雨のポツリポツリ降り出したバンクサイド。こんなところでミホちゃんとテムズを眺めているなんて…。11時半になっていた。別れ際、ミホちゃんが「イギリス風に」とハグを求める。

 

▲レストランからテムズ
▲Ale in Pie
▲テムズに映るシティの灯
 

 

 「お久しぶりです」とミホちゃん。つもる話はいくらでもある。歩きながらあれこれと。歩行者用の橋でテムズ川を渡る。ミレニアムブリッジと言い、ミレニアムを記念して作られた橋。橋の向こうはテイトギャラリー。昨日来た時に確かにこの橋は見た。ああ、この橋はセントボール寺院とテイトギャラリーをつないでいたのか。

 この付近をバンクサイドという。近くのパブに入る。私は、Steak & Ale in Pie を注文。エールがパイに入っているのだ。昨日グレンに聞いて食べたかったのだが、品切れで食べられなかった。私はその他にビール。ミホちゃんはパスタと白ワイン。ちなみにロンドンでは白ワインをよく飲む。では銘柄はとミホちゃんに聞くと、ええ、そんなのないですよ、と。ホワイトワインと頼むと白ワインを出してくれる。白ワインは白ワインなのだ。ビールは細かく銘柄があるのにねえ。

 テラスで食べたかったのだが、混んでいて座れないので、店内で食べる。平日なのにこんなに混んでるなんてとミホちゃんは驚いている。そのパブを出てバンクサイドを歩く。他のパブで飲もうとするがどこも混んでいるので、ビールをテイクアウトできる店でビールを買い、川べりのベンチに座る。テムズ川の上に、向こう岸のシティの灯が映ってとてもきれい。

 シティというのは、ニューヨークのウォール街と並ぶ世界の金融・商取引の中心地。正確にはシティはロンドン市ではない。ローマにヴァチカン市国があるようにひとつの独立した市。市長もいれば行政府もある。そしてこの市だけに与えられた権限は王室のものはシティは立ち入れないというもの。――と『MASTER キートン』(浦沢直樹/勝鹿北星)第3巻「昼下がりの冒険」で読んでことがある。そんな話をしたらミホちゃんは、ああ聞いたことあります、でも今は変わったって聞いた気がするけど、と。なるほど、何事も変わるものだ。

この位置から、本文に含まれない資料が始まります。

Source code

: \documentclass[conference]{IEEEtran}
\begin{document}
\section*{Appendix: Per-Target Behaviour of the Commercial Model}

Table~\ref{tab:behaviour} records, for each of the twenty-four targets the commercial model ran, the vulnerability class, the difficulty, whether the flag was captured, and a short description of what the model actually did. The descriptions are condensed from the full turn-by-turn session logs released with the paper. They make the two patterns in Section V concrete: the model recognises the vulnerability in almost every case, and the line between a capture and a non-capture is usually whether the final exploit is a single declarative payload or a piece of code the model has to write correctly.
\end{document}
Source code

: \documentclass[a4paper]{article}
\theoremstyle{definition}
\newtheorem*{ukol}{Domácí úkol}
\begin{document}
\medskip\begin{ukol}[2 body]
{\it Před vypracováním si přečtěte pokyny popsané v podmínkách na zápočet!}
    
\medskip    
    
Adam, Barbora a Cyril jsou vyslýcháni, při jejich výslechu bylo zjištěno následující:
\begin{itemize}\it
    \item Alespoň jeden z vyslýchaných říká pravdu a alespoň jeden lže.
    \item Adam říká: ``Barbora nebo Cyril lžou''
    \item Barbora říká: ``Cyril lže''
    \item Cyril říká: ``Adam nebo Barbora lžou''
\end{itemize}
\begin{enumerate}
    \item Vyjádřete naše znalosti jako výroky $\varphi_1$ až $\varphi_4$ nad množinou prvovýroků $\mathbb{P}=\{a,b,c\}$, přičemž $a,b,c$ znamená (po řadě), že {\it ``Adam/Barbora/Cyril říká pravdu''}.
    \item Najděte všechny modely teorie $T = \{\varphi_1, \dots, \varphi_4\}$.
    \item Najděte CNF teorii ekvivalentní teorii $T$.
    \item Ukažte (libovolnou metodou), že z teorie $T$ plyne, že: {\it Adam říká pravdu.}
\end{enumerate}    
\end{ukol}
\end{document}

 川べりのベンチに座っていると涼しい。ロンドンに来て初めて涼しいと感じた。何しろこの日曜日からずっと暑かった。こんな暑さはロンドンでは珍しいと言う。ロンドンに来る前にミホちゃんから「ロンドンは夜とか日陰は涼しいから何か上に着るものを持ってきた方がいいですよ」とメールをもらって、リュックの中にいつもジーンズ地の上着を入れていたのだが、初めて取り出すことになる。雨もポツリポツリと降りだした。

 こんなところでミホちゃんとテムズを眺めているなんて…。ちょっとあやしい気分。

 11時近くになったので歩いてウォータルー駅へ。歩くと15分くらいかかるだろうか。途中に大きな観覧車があった。これもミレニアムを記念して作られたものだそうだ。小雨の中をウォータルー駅に着く。
 11時半になっていた。別れ際、ミホちゃんが「イギリス風に」とハグを求める。かるく抱き締める。

 日本人にはハグの習慣がないので恥ずかしい。よく文化比較論で言われる人と人の間の距離(ディスタンス)の問題だ。以前アメリカにホームステイした時に帰り際、同年代の女性にハグを求められた。その時もとても恥ずかしくて仕草がとてもぎごちなかったことをよく覚えている。

 ウォータルー駅からピカデリーサーカスまでは、ベイカールーラインで一本。ミホちゃんに手を振りながらエスカレーターでプラットフォームの方に降りていくときにもまたちょっとロマンチックな気分になった。何しろウォータルー駅ですからね。「慕愁」という古い名画の舞台になったところでしょ。